古田 いや、僕はお昼が多いですね。夜も行きますけど、いつもお任せでお願いしてます。月一くらいで行ってますね。もともと「わさ」の山下さんに紹介してもらって、そこから通うようになったんです。で、その3か月後にイタリア旅行に誘ってもらって。
本田 へえ! イタリアにはいつ行ったの?
古田 3年前の夏ですね。エミリアロマーニャの「オステリア フランチェスカーナ」とか「イル ポーベロ ディアヴォロ」とか。
本田 「イル ポーベロ ディアヴォロ」のピエール・ジョルジョシェフ、どこか行っちゃったんだよね。俺、すごい好きだったんだよね、ハーブの使い方とかさ。ハーブの辞典見た?
古田 辞典は見てないですね、ハーブ園は全部見せてもらいました。
本田 イチジク食べた? ウイキョウのっけて、これが料理だって。それがめちゃくちゃうまくて、すげーなーって思って。彼、繊細なイタリア人って感じでさ。手帳作ってて、ハーブの何百種類だったかな。すっごい丁寧な字で書いてあるわけ。昆虫採集やってる子供みたいな感じで。
古田 マメな感じですよね。あの場所であのスタンスで、あんなゆったりした流れの場所で。

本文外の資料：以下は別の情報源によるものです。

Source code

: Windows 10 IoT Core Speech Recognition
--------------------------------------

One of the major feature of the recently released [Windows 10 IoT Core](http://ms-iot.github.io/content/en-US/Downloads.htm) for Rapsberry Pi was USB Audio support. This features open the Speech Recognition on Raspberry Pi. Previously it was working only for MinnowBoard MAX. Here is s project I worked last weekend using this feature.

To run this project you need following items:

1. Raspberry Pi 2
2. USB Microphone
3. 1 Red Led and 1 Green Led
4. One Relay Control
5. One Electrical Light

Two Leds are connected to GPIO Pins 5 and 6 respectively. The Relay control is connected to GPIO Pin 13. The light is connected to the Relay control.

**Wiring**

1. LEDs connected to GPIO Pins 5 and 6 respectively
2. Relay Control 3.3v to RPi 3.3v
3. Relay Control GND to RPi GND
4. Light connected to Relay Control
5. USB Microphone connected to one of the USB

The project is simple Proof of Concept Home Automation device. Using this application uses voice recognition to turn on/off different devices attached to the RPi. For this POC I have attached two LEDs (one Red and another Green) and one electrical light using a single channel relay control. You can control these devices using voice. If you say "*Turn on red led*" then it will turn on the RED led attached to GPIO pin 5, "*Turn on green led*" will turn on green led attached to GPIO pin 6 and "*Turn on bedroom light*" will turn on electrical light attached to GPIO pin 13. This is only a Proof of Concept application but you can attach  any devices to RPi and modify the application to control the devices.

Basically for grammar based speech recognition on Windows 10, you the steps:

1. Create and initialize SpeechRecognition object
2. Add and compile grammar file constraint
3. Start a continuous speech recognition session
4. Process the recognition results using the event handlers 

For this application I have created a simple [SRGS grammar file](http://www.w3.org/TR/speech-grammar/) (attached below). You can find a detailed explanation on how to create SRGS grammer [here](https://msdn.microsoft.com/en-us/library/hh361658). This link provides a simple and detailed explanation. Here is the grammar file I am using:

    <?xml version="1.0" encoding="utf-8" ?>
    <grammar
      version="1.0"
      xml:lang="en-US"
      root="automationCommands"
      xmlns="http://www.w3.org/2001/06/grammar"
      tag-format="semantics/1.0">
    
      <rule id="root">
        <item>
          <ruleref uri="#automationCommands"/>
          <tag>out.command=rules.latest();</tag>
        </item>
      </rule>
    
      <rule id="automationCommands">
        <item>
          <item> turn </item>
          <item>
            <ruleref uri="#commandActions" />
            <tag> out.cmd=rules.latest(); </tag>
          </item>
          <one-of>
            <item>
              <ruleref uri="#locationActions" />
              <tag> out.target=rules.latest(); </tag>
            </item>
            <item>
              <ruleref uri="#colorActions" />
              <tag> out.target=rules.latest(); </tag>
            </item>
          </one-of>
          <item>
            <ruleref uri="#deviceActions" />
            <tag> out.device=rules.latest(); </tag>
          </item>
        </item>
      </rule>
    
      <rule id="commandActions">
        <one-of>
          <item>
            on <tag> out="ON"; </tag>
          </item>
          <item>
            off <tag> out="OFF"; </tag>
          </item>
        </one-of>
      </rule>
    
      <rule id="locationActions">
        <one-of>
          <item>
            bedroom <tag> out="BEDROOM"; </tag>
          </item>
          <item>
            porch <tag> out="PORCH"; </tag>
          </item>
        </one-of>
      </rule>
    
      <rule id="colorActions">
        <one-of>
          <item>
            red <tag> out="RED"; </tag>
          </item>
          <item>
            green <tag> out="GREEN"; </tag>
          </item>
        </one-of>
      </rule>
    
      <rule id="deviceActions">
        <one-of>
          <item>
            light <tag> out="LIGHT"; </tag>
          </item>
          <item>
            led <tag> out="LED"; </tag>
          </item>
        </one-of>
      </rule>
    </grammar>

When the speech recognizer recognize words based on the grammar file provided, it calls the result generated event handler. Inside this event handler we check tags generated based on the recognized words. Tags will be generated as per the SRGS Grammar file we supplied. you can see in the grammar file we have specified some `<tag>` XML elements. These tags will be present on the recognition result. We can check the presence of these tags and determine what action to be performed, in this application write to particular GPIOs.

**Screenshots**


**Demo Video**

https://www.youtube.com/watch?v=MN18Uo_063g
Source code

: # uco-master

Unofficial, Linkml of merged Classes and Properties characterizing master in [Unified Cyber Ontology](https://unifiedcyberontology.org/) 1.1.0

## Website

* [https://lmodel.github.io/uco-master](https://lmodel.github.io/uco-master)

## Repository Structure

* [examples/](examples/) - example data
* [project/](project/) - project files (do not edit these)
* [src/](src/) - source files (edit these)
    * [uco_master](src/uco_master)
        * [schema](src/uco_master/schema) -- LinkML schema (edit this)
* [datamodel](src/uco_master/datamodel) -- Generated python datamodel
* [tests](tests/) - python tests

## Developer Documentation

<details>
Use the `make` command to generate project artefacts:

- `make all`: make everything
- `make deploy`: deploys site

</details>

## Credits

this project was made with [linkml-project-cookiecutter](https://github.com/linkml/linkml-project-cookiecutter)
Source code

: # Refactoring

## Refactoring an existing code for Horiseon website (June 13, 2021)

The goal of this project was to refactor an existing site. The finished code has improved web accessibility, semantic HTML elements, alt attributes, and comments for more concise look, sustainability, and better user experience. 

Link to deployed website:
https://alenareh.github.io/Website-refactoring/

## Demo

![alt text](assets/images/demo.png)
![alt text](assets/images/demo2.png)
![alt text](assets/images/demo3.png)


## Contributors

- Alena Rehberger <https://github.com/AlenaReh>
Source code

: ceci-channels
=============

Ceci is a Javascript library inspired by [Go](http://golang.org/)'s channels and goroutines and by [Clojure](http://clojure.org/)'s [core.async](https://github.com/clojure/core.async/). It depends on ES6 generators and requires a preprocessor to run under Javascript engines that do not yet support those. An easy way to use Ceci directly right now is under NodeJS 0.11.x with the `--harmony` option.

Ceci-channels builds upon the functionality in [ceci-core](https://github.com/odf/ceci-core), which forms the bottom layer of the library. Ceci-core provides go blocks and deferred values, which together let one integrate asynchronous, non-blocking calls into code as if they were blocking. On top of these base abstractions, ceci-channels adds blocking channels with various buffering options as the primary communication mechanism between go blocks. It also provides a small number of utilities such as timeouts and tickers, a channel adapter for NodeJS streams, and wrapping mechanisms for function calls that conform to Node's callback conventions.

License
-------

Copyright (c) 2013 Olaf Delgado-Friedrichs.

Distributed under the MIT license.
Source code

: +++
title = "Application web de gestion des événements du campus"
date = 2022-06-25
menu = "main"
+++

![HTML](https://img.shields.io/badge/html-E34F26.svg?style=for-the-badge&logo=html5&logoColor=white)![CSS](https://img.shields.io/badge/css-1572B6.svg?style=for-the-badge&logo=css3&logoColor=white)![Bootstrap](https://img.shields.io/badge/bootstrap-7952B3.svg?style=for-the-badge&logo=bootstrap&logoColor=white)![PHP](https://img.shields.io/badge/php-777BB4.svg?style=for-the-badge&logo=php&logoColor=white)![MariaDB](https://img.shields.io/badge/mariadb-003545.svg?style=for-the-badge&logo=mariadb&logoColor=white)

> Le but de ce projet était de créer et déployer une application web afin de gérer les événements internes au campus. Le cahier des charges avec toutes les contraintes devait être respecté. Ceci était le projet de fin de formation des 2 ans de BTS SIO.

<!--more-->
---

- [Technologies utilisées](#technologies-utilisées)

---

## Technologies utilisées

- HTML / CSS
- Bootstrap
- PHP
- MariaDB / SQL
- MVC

本田 そう。ロマンティコに話を戻すと、飲み物はどうしてるの?
古田 昼行くときはグラスで、スプマンテから白・赤くらいですけど、夜行ったらボトルで通してますね。味わいがしっかりしているので、赤な感じでいけますよね。
本田 赤な感じ?
古田 赤で結構いけますね。もしくは、しっかりした白。白が好きなんです。豚肉なら、白と合わせたり。
本田 白でうまいのは永遠にそれだけでいけちゃう。
古田 そうですね。そういうので、頼んだりもしますね。スペシャリテがトロフィエのジェノヴェーゼなんですよ。
本田 毎回出てくるの?
古田 毎回出るわけじゃないですけど、パスタはいつも2品くらいだしてもらってて、一品はショートで、一品はロングで、両方とも手打ちなんですけど、トロフィエとタヤリン、ピチ(もっちりした少し長めのパスタ)とか。
本田 シェフ、ピエモンテにいたとか?
古田 どうだろう? 北の方の料理のイメージですね。もともと学者になろうとしてたみたいなんですよ。イタリアの文化について、食文化について、この料理がなぜ生まれたのかとか……、全部答えてくださるんです。すごい面白いんですよ。メディアには全く出ないし。
本田 そうだよね。シェフの写真も見たことないもん。ロマンティコは誰と行くの?
古田 一人で行くことが多いですね。空気読める人じゃないと連れていけない(笑)。特に、料理人を連れていくとなると、選ぶ。シェフが好きそうな店のシェフでないと、ちょっと連れていけないですね。
本田 なるほどね。かなり気になる店だな。ここも一緒に行くこと決定! 和食となると? 鮨とかは?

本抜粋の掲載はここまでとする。